**Prompt**
Please report the number of lines in the entries below that contain "imagen", with nothing added.

[Saved entries]

===============

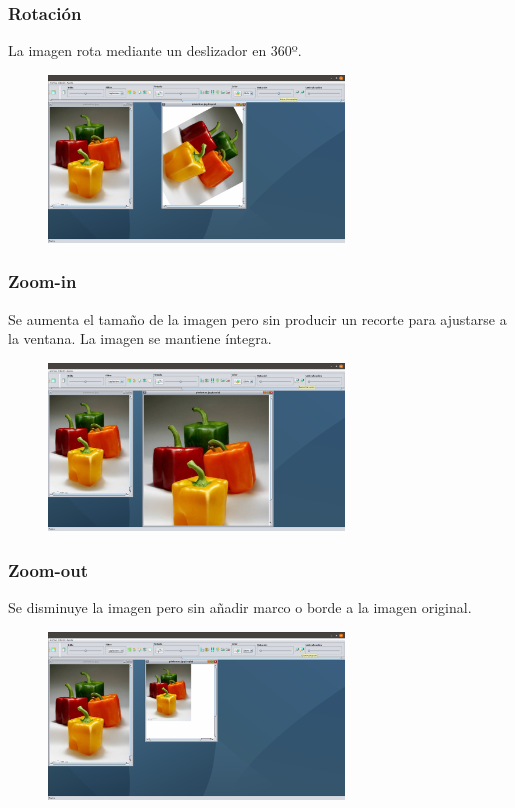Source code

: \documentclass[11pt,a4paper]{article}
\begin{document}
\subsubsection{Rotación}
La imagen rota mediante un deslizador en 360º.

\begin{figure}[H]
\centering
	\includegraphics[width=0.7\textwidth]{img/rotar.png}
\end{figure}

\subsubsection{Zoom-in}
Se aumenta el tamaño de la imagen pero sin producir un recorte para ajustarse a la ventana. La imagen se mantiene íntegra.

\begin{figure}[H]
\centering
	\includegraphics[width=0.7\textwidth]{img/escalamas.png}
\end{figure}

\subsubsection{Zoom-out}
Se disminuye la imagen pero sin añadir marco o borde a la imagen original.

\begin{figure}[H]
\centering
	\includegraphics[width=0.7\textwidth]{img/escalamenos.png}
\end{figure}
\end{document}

===============

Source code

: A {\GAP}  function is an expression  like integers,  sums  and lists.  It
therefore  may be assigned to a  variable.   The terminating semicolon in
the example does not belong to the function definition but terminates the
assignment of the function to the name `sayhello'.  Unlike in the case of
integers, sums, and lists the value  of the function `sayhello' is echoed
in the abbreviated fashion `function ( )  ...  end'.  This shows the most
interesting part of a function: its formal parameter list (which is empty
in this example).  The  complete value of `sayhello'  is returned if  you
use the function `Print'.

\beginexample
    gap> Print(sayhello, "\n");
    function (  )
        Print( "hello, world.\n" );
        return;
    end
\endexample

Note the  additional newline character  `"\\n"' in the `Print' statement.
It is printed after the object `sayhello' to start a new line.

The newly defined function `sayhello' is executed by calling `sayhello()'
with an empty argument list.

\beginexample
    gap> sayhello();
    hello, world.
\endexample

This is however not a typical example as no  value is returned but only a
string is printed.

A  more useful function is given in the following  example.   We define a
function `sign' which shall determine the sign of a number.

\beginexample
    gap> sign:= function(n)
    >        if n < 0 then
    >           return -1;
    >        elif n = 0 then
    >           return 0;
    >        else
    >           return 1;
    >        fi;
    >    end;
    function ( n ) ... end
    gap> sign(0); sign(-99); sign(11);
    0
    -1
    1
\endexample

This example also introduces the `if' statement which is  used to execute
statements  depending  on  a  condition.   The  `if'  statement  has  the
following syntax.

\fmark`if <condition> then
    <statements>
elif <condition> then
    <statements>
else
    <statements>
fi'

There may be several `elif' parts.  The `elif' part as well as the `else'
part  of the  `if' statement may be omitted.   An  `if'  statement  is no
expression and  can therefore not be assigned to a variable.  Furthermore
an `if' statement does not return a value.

===============

**Solution below**
3